Reproduce only the lines from the line containing "with English data" to the end of the entries below, including both of those lines.

• **GIVEN INFORMATION**:
----------

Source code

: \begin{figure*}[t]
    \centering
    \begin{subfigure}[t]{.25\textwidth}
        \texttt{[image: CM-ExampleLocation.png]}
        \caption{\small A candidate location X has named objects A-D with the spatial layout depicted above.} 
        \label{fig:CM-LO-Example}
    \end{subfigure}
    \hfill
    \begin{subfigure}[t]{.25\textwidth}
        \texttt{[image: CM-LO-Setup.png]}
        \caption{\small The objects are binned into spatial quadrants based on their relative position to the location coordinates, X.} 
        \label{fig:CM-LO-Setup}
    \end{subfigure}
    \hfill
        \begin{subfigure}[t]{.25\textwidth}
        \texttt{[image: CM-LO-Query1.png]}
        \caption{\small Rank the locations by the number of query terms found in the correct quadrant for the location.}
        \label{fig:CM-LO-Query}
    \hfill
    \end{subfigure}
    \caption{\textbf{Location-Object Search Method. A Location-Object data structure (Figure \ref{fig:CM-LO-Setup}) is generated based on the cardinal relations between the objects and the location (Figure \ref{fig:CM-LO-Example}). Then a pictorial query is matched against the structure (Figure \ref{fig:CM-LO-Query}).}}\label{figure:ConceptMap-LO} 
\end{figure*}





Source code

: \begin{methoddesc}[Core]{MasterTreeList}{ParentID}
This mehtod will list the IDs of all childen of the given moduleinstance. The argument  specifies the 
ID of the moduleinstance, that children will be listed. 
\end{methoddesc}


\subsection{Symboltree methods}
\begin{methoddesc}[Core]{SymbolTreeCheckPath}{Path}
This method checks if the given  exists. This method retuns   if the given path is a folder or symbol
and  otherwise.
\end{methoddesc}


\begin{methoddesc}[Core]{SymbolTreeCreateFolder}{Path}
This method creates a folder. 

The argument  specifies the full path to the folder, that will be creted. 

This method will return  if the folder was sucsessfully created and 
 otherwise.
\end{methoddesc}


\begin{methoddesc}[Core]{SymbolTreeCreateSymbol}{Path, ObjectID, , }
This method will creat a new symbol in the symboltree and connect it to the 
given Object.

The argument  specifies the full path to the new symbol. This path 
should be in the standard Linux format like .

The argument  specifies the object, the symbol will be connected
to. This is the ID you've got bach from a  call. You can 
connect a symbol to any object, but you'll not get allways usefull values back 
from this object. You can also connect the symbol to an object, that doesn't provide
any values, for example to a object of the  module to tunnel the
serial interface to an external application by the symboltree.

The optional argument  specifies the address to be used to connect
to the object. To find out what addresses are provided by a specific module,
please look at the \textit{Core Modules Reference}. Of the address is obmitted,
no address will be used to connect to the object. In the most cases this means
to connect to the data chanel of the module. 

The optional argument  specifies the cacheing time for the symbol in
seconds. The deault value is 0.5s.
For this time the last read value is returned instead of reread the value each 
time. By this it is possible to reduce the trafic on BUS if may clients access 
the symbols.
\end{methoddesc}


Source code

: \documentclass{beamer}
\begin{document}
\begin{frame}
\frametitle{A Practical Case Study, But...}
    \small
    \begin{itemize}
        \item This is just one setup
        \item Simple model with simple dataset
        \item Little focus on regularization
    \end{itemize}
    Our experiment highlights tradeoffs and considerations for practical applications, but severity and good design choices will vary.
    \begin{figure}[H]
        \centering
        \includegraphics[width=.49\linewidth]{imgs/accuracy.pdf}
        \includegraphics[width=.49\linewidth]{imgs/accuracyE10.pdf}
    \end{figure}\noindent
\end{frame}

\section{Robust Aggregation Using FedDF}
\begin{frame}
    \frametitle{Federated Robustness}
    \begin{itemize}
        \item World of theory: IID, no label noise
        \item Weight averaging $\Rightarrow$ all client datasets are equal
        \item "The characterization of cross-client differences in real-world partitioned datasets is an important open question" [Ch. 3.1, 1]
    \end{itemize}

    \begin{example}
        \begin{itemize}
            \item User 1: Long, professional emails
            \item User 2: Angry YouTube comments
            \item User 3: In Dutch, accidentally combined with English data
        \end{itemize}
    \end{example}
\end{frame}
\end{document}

----------

• **TASK ANSWER**:
            \item User 3: In Dutch, accidentally combined with English data
        \end{itemize}
    \end{example}
\end{frame}
\end{document}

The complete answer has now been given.